Storage and Shelf Life

Olive oil roux can be made in larger batches and stored for future use. Allow the roux to cool completely before transferring it to an airtight container. Store the roux in the refrigerator, where it will keep for up to a month. When ready to use, bring the roux to room temperature and give it a good stir before incorporating it into your recipe. The stored roux may be slightly thicker than freshly made roux, so you may need to adjust the amount used to achieve the desired thickness in your dish.

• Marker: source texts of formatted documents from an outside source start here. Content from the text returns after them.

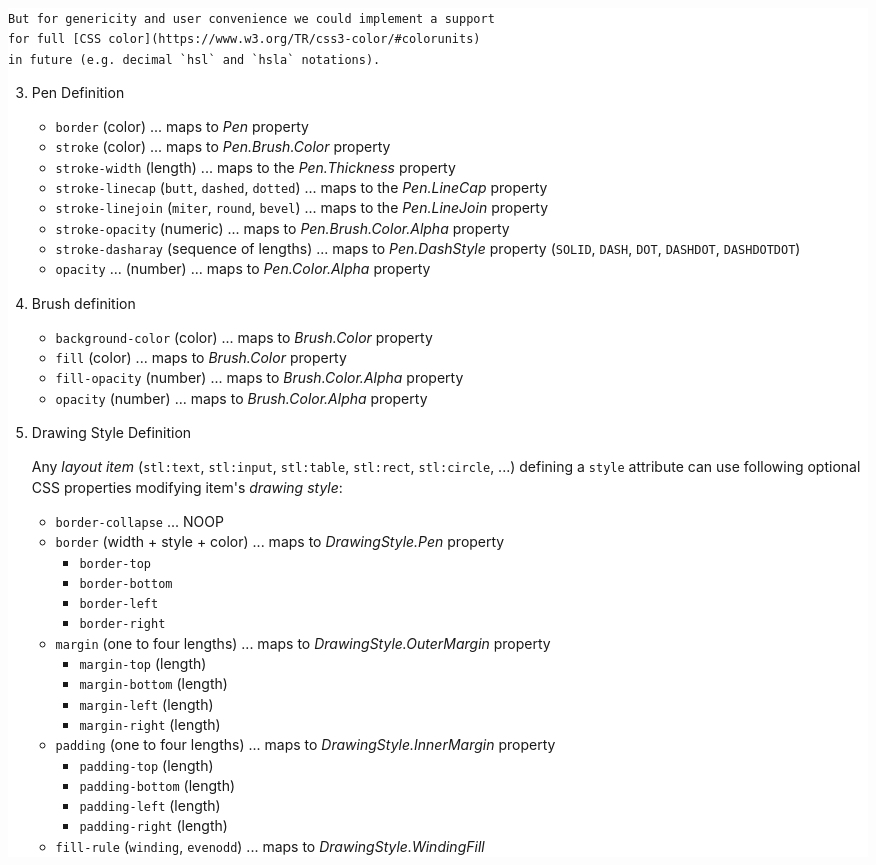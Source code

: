     But for genericity and user convenience we could implement a support
    for full [CSS color](https://www.w3.org/TR/css3-color/#colorunits)
    in future (e.g. decimal `hsl` and `hsla` notations).

3.  Pen Definition

    -   `border` (color) ... maps to *Pen* property
    -   `stroke` (color) ... maps to *Pen.Brush.Color* property
    -   `stroke-width` (length) ... maps to the *Pen.Thickness* property
    -   `stroke-linecap` (`butt`, `dashed`, `dotted`) ... maps to the
        *Pen.LineCap* property
    -   `stroke-linejoin` (`miter`, `round`, `bevel`) ... maps to the
        *Pen.LineJoin* property
    -   `stroke-opacity` (numeric) ... maps to *Pen.Brush.Color.Alpha*
        property
    -   `stroke-dasharay` (sequence of lengths) ... maps to
        *Pen.DashStyle* property (`SOLID`, `DASH`, `DOT`, `DASHDOT`,
        `DASHDOTDOT`)
    -   `opacity` ... (number) ... maps to *Pen.Color.Alpha* property

4.  Brush definition

    -   `background-color` (color) ... maps to *Brush.Color* property
    -   `fill` (color) ... maps to *Brush.Color* property
    -   `fill-opacity` (number) ... maps to *Brush.Color.Alpha* property
    -   `opacity` (number) ... maps to *Brush.Color.Alpha* property

5.  Drawing Style Definition

    Any *layout item* (`stl:text`, `stl:input`, `stl:table`, `stl:rect`,
    `stl:circle`, ...) defining a `style` attribute can use following
    optional CSS properties modifying item's *drawing style*:

    -   `border-collapse` ... NOOP
    -   `border` (width + style + color) ... maps to *DrawingStyle.Pen*
        property
        -   `border-top`
        -   `border-bottom`
        -   `border-left`
        -   `border-right`
    -   `margin` (one to four lengths) ... maps to
        *DrawingStyle.OuterMargin* property
        -   `margin-top` (length)
        -   `margin-bottom` (length)
        -   `margin-left` (length)
        -   `margin-right` (length)
    -   `padding` (one to four lengths) ... maps to
        *DrawingStyle.InnerMargin* property
        -   `padding-top` (length)
        -   `padding-bottom` (length)
        -   `padding-left` (length)
        -   `padding-right` (length)
    -   `fill-rule` (`winding`, `evenodd`) ... maps to
        *DrawingStyle.WindingFill*
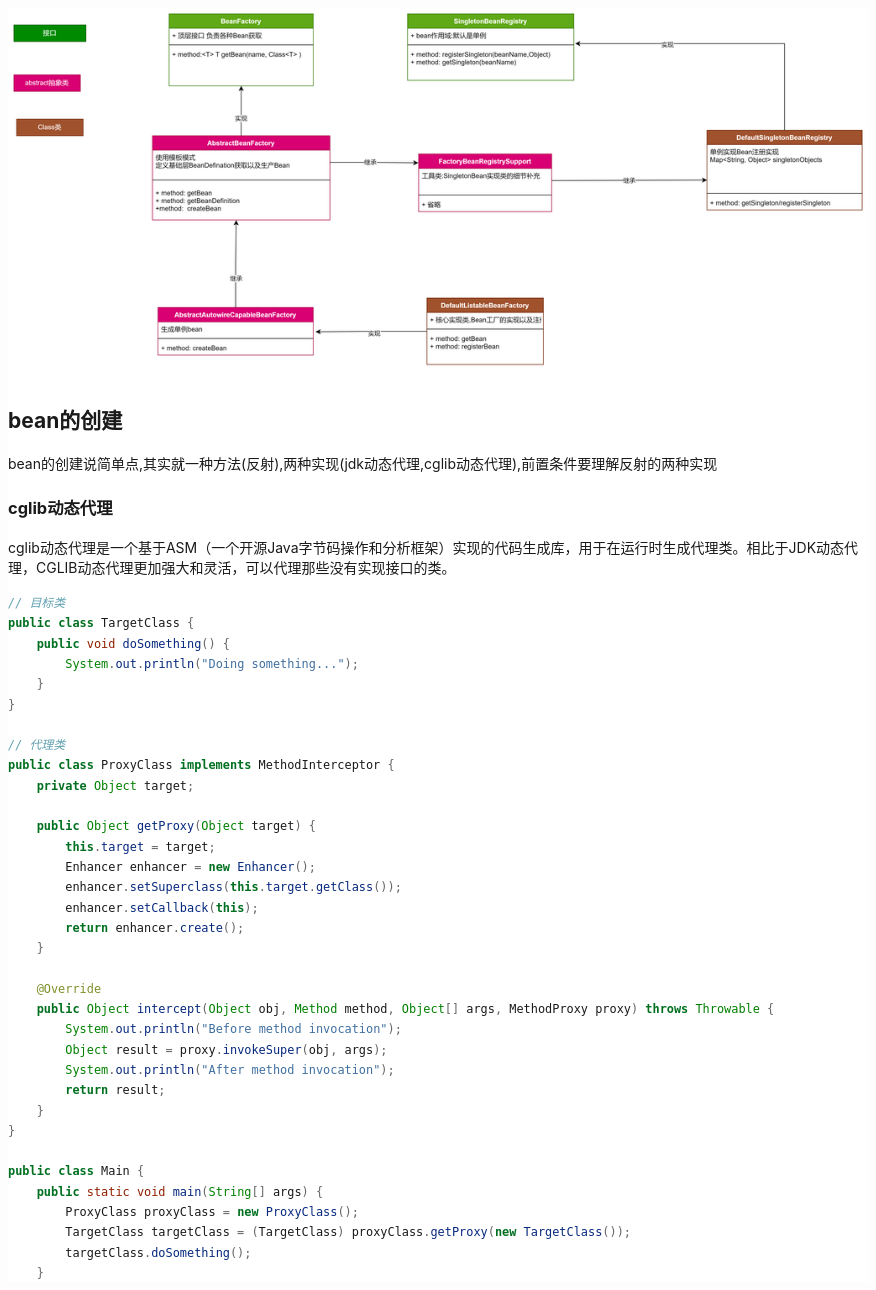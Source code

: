 ![img.png](_assets/BeanFactoryRegister.png)

## bean的创建

bean的创建说简单点,其实就一种方法(反射),两种实现(jdk动态代理,cglib动态代理),前置条件要理解反射的两种实现

### cglib动态代理
cglib动态代理是一个基于ASM（一个开源Java字节码操作和分析框架）实现的代码生成库，用于在运行时生成代理类。相比于JDK动态代理，CGLIB动态代理更加强大和灵活，可以代理那些没有实现接口的类。
```java
// 目标类
public class TargetClass {
    public void doSomething() {
        System.out.println("Doing something...");
    }
}

// 代理类
public class ProxyClass implements MethodInterceptor {
    private Object target;

    public Object getProxy(Object target) {
        this.target = target;
        Enhancer enhancer = new Enhancer();
        enhancer.setSuperclass(this.target.getClass());
        enhancer.setCallback(this);
        return enhancer.create();
    }

    @Override
    public Object intercept(Object obj, Method method, Object[] args, MethodProxy proxy) throws Throwable {
        System.out.println("Before method invocation");
        Object result = proxy.invokeSuper(obj, args);
        System.out.println("After method invocation");
        return result;
    }
}

public class Main {
    public static void main(String[] args) {
        ProxyClass proxyClass = new ProxyClass();
        TargetClass targetClass = (TargetClass) proxyClass.getProxy(new TargetClass());
        targetClass.doSomething();
    }
```
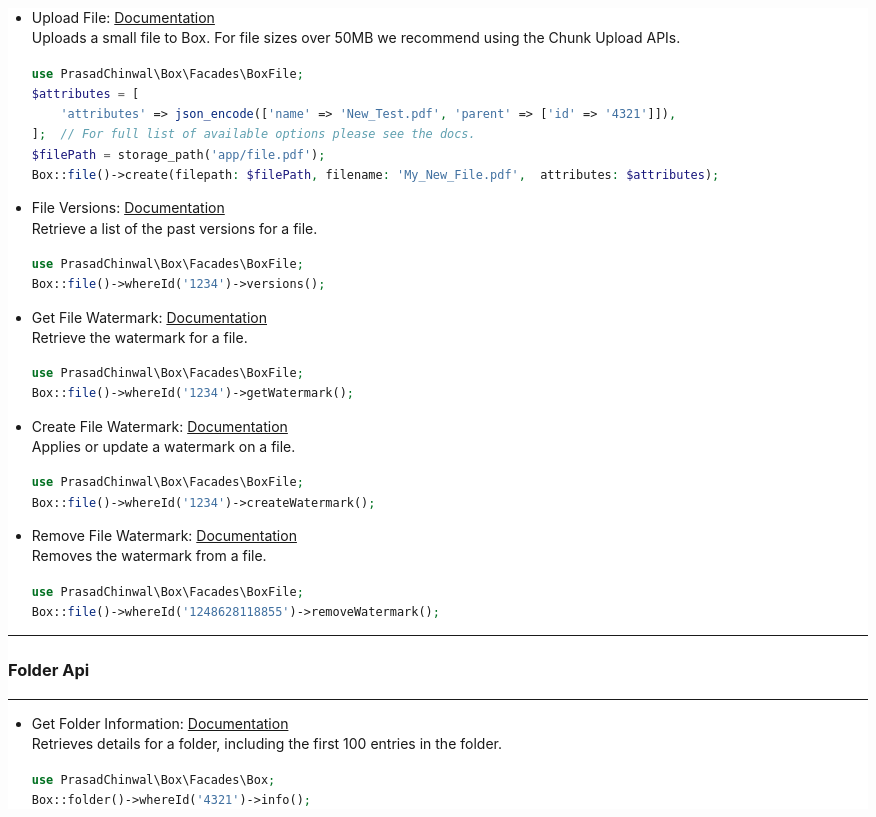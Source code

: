 - Upload File: [Documentation](https://developer.box.com/reference/post-files-content/)  
  Uploads a small file to Box. For file sizes over 50MB we recommend using the Chunk Upload APIs.
    ```php
    use PrasadChinwal\Box\Facades\BoxFile;
    $attributes = [
        'attributes' => json_encode(['name' => 'New_Test.pdf', 'parent' => ['id' => '4321']]),
    ];  // For full list of available options please see the docs.
    $filePath = storage_path('app/file.pdf');
    Box::file()->create(filepath: $filePath, filename: 'My_New_File.pdf',  attributes: $attributes);
    ``` 

- File Versions: [Documentation](https://developer.box.com/reference/get-files-id-versions/)  
  Retrieve a list of the past versions for a file.
    ```php
    use PrasadChinwal\Box\Facades\BoxFile;
    Box::file()->whereId('1234')->versions();
    ``` 

- Get File Watermark: [Documentation](https://developer.box.com/reference/get-files-id-watermark/)  
  Retrieve the watermark for a file.
    ```php
    use PrasadChinwal\Box\Facades\BoxFile;
    Box::file()->whereId('1234')->getWatermark();
    ```

- Create File Watermark: [Documentation](https://developer.box.com/reference/put-files-id-watermark/)  
  Applies or update a watermark on a file.
    ```php
    use PrasadChinwal\Box\Facades\BoxFile;
    Box::file()->whereId('1234')->createWatermark();
    ``` 

- Remove File Watermark: [Documentation](https://developer.box.com/reference/delete-files-id-watermark/)  
  Removes the watermark from a file.
    ```php
    use PrasadChinwal\Box\Facades\BoxFile;
    Box::file()->whereId('1248628118855')->removeWatermark();
    ``` 

---

### Folder Api

---

- Get Folder Information: [Documentation](https://developer.box.com/reference/get-folders-id/)  
  Retrieves details for a folder, including the first 100 entries in the folder.
    ```php
    use PrasadChinwal\Box\Facades\Box;
    Box::folder()->whereId('4321')->info();
    ``` 
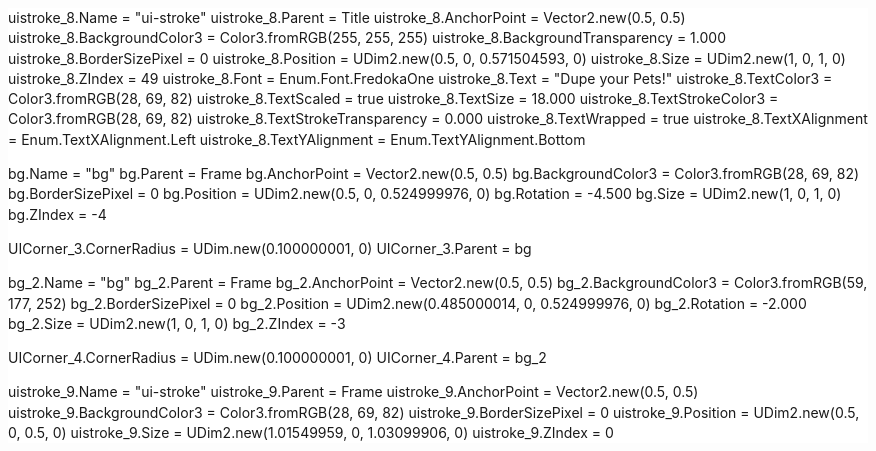 uistroke_8.Name = "ui-stroke"
uistroke_8.Parent = Title
uistroke_8.AnchorPoint = Vector2.new(0.5, 0.5)
uistroke_8.BackgroundColor3 = Color3.fromRGB(255, 255, 255)
uistroke_8.BackgroundTransparency = 1.000
uistroke_8.BorderSizePixel = 0
uistroke_8.Position = UDim2.new(0.5, 0, 0.571504593, 0)
uistroke_8.Size = UDim2.new(1, 0, 1, 0)
uistroke_8.ZIndex = 49
uistroke_8.Font = Enum.Font.FredokaOne
uistroke_8.Text = "Dupe your Pets!"
uistroke_8.TextColor3 = Color3.fromRGB(28, 69, 82)
uistroke_8.TextScaled = true
uistroke_8.TextSize = 18.000
uistroke_8.TextStrokeColor3 = Color3.fromRGB(28, 69, 82)
uistroke_8.TextStrokeTransparency = 0.000
uistroke_8.TextWrapped = true
uistroke_8.TextXAlignment = Enum.TextXAlignment.Left
uistroke_8.TextYAlignment = Enum.TextYAlignment.Bottom

bg.Name = "bg"
bg.Parent = Frame
bg.AnchorPoint = Vector2.new(0.5, 0.5)
bg.BackgroundColor3 = Color3.fromRGB(28, 69, 82)
bg.BorderSizePixel = 0
bg.Position = UDim2.new(0.5, 0, 0.524999976, 0)
bg.Rotation = -4.500
bg.Size = UDim2.new(1, 0, 1, 0)
bg.ZIndex = -4

UICorner_3.CornerRadius = UDim.new(0.100000001, 0)
UICorner_3.Parent = bg

bg_2.Name = "bg"
bg_2.Parent = Frame
bg_2.AnchorPoint = Vector2.new(0.5, 0.5)
bg_2.BackgroundColor3 = Color3.fromRGB(59, 177, 252)
bg_2.BorderSizePixel = 0
bg_2.Position = UDim2.new(0.485000014, 0, 0.524999976, 0)
bg_2.Rotation = -2.000
bg_2.Size = UDim2.new(1, 0, 1, 0)
bg_2.ZIndex = -3

UICorner_4.CornerRadius = UDim.new(0.100000001, 0)
UICorner_4.Parent = bg_2

uistroke_9.Name = "ui-stroke"
uistroke_9.Parent = Frame
uistroke_9.AnchorPoint = Vector2.new(0.5, 0.5)
uistroke_9.BackgroundColor3 = Color3.fromRGB(28, 69, 82)
uistroke_9.BorderSizePixel = 0
uistroke_9.Position = UDim2.new(0.5, 0, 0.5, 0)
uistroke_9.Size = UDim2.new(1.01549959, 0, 1.03099906, 0)
uistroke_9.ZIndex = 0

In conclusion, making a roux with olive oil provides a delicious and healthier alternative to the traditional butter-based roux. Olive oil roux can be used in a variety of culinary applications, from sauces and gravies to soups and stews. By substituting olive oil for butter, you can create a roux that adds depth of flavor, richness, and a unique twist to your dishes. Experiment with different oils, ratios, and cooking times to find the combination that best suits your taste and dietary preferences. Get creative in the kitchen and enjoy the wonderful flavors and textures that olive oil roux brings to your cooking.